David niega con la cabeza, pero Catherine coge un par de ellas.
- Estupendas- dice- . Están calientes del sol.
- yo me pongo mala solo de verlas.
(...)
- ¿Qué vas a hacer con ellas?- le pregunta Catherine a Stella-. ¿confitura?
- Ya he llenado unos cinco millones de frascos- responde Stella-. La pongo en unos frasquitos con tapas de esas tan monas y se los regalo a los vecinos demasiado vagos o demasiado listos para coger moras. (...)

Alice Munro, El progreso del amor.



Pues estos tarros no son de moras sino de arándanos y acabo de regalar el último. Y no, no hice unos cinco mil millones, con dos kilos de arándanos me salieron tres tarros y medio, pero esto es solo el principio. D. de Pan, amor y fantasía me había hablado de un centro de cultivo ecológico al que ella solía ir y por fin me animé a hacer un pedido. La Finca el Cabillón se encuentra en Tapia de Casariego y pertenece a la fundación Edes, pinchando aquí tenéis más información. Yo compré tomates (de los que saben de verdad), fabas (llevaron el primer premio en la feria de Grao) y dos kilos de arándanos con los que hice esta mermelada. 
Está haciendo un tiempo horrible en Asturias así que tardes de "bibliografía" sobre mermeladas, confituras, compotas, esterilizados, envasados al vacío, el procesado... Elegí los arándanos porque no soy de sabores muy dulces y además rebajé la cantidad de azúcar. Los tarros bajan a una velocidad alucinante porque utilizo la mermelada para endulzar queso fresco y yogures.

Ingredientes:

- 2 kilos de arándanos.
- 700 gr. de azúcar.

Elaboración:

El proceso es bien sencillo. Lo que más me asustaba era esterilizar bien los botes y sobretodo saber envasarlos al vacío. De esta vez no conseguiré saberlo, porque ya los repartí todos y creo que ya se están consumiendo. Hay un montón de teorías y trucos sobre cómo hacer que podamos disfrutar de la mermelada todo el año, cómo conseguir el punto justo y sobre las diferencias entre mermeladas, compotas, jaleas y confituras. Además de los libros circula un montón de información por la red. Aunque pienso seguir experimentando, os cuento los pasos que seguí yo y la información que me pareció más útil.
Lavamos y secamos la fruta y en una cazuela dispuse por capas la mitad de la fruta, la mitad del azúcar y luego el resto hasta terminar. A fuego medio dejamos unas dos horas hasta conseguir la textura de la mermelada. Tiene que burbujear, pero despacio. Es cuestión de tiempo y de temperatura.

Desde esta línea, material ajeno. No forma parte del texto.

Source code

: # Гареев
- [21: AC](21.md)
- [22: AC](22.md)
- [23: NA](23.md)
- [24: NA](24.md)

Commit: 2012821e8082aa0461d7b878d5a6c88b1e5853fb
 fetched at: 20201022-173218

1. Para esterilizar los botes: los coloqué en una cazuela destapados, los cubrí de agua y en la base de la cazuela un trapo de cocina para fijarlos y que no tropezaran unos con otros a la hora de llegar a ebullición el agua. En el agua hirviendo los dejamos diez minutos. Sacamos con cuidado y dejamos enfriar y secar.
2. La cocción: depende de la cantidad de agua que contenga la fruta y de la intensidad del fuego que debe ser media. El punto de la mermelada depende de una substancia que contiene la fruta, la pectina, y  que en combinación con el agua y el azúcar se transforma en gelatina. Es importante conocer el grado de pectina que tiene la fruta que vamos a utilizar y también su acidez, éste último será un factor decisivo para conseguir la conservación y evitar la cristalización. De las cantidades de pectina, agua y azúcar que contenga la fruta que queremos utilizar, dependerá que tengamos que añadir agua, ácido o pectina cuando en el momento de la cocción. Y por último el azúcar, que hace de agente conservador.  Tendremos que remover a menudo con una cuchara de madera.
2. Para envasar al vacío: Opté porque el agua llegara solo hasta la boca del tarro (hay quien los cubre por encima de la tapa), que introducimos bien cerrado y fijamos de nuevo con el trapo, en una olla sin tapa. Llevamos a ebullición y dejamos durante diez minutos. Yo lo hice por la noche así que llegado el momento apagué el fuego y dejé en la cazuela hasta la mañana siguiente.
3. El punto de mermelada: Hay varios métodos, hay quien coge un poco de la mermelada con la cuchara, la enfría unos minutos en la nevera y luego con el dedo presiona y si se "arruga" es que tenemos el punto. También podemos coger un poco con la cuchara de madera y dejar que se mueva hacia los lados si se mueve como si fuera miel es una buena señal.
Para terminar es importante etiquetar los botes, así sabremos el contenido y la fecha de elaboración.
Hace años me regalaron "El libro de las mermeladas, confituras, jaleas y licores" de Lourdes March y además de un montón de recetas hay mucha información sobre estos y otros puntos. Muy recomendable, la mayoría de la información que encontré en la red está sacada de este libro.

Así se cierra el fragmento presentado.